> **WHAT TO PRODUCE**: Go through the records and extract every line with the word "bfseries".

==== EXERCISE MATERIALS

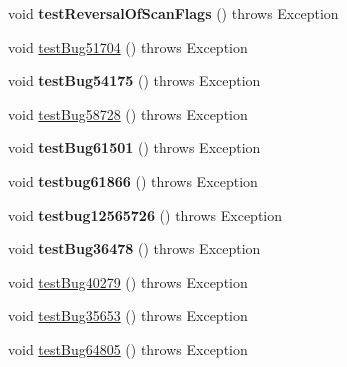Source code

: \begin{DoxyCompactItemize}
void {\bfseries test\+Reversal\+Of\+Scan\+Flags} ()  throws Exception 
\item 
void \mbox{\hyperlink{classtestsuite_1_1regression_1_1_statement_regression_test_ae340966f884a71e95d8ff3df860c27e6}{test\+Bug51704}} ()  throws Exception 
\item 
\mbox{\label{classtestsuite_1_1regression_1_1_statement_regression_test_a58e585594c886a2bc7d1179b9be2d1c2}} 
void {\bfseries test\+Bug54175} ()  throws Exception 
\item 
void \mbox{\hyperlink{classtestsuite_1_1regression_1_1_statement_regression_test_a84dc5a1748d9651df8f09ae7b8e2fd2b}{test\+Bug58728}} ()  throws Exception 
\item 
\mbox{\label{classtestsuite_1_1regression_1_1_statement_regression_test_a9a35d52eb464cf7089e61c04944d9c4d}} 
void {\bfseries test\+Bug61501} ()  throws Exception 
\item 
\mbox{\label{classtestsuite_1_1regression_1_1_statement_regression_test_a8cccba0c2f85f3a64228f15cb1973073}} 
void {\bfseries testbug61866} ()  throws Exception 
\item 
\mbox{\label{classtestsuite_1_1regression_1_1_statement_regression_test_a7c42f31415085e3dc5b8531b4f5b1a6d}} 
void {\bfseries testbug12565726} ()  throws Exception 
\item 
\mbox{\label{classtestsuite_1_1regression_1_1_statement_regression_test_a683128ef39eee9bd631d50121aa58fc8}} 
void {\bfseries test\+Bug36478} ()  throws Exception 
\item 
void \mbox{\hyperlink{classtestsuite_1_1regression_1_1_statement_regression_test_adcee0bfb85026b28841f5a0cd08125a2}{test\+Bug40279}} ()  throws Exception 
\item 
void \mbox{\hyperlink{classtestsuite_1_1regression_1_1_statement_regression_test_a40b2d7e9258863dc6ad385628b08e04d}{test\+Bug35653}} ()  throws Exception 
\item 
void \mbox{\hyperlink{classtestsuite_1_1regression_1_1_statement_regression_test_af54f8dc05c901b420749b5525d6b1db9}{test\+Bug64805}} ()  throws Exception 

\end{DoxyCompactItemize}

========

> **RESULT**:
void {\bfseries test\+Reversal\+Of\+Scan\+Flags} ()  throws Exception 
void {\bfseries test\+Bug54175} ()  throws Exception 
void {\bfseries test\+Bug61501} ()  throws Exception 
void {\bfseries testbug61866} ()  throws Exception 
void {\bfseries testbug12565726} ()  throws Exception 
void {\bfseries test\+Bug36478} ()  throws Exception 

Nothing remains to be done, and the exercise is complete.